_Exercise brief:_
Match on the string "begin" in the entries below and return every matching line.

_Records shown:_
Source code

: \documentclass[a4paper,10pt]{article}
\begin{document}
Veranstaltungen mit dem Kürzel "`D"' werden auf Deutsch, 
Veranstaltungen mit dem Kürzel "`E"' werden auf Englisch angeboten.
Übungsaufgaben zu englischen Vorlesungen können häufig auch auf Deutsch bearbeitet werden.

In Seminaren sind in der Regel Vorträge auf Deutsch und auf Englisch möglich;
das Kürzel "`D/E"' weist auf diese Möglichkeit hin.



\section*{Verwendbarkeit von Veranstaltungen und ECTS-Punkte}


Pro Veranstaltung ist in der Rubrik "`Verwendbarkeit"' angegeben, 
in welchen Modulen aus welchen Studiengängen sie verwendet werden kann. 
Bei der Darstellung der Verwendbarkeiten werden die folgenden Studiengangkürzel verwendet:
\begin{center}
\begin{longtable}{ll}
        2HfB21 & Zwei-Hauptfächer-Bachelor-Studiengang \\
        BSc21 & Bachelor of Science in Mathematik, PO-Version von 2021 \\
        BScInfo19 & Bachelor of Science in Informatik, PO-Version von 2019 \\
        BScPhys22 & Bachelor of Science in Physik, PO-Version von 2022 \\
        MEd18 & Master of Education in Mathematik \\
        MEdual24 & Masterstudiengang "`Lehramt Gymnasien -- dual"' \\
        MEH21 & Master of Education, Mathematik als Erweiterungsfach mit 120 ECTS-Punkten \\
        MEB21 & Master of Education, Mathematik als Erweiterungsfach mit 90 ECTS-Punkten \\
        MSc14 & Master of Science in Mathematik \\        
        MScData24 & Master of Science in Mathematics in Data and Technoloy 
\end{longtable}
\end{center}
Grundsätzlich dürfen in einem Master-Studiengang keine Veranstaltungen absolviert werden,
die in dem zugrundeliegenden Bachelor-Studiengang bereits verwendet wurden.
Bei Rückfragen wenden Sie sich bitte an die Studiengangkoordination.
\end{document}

_Written solution:_
\begin{document}
\begin{center}
\begin{longtable}{ll}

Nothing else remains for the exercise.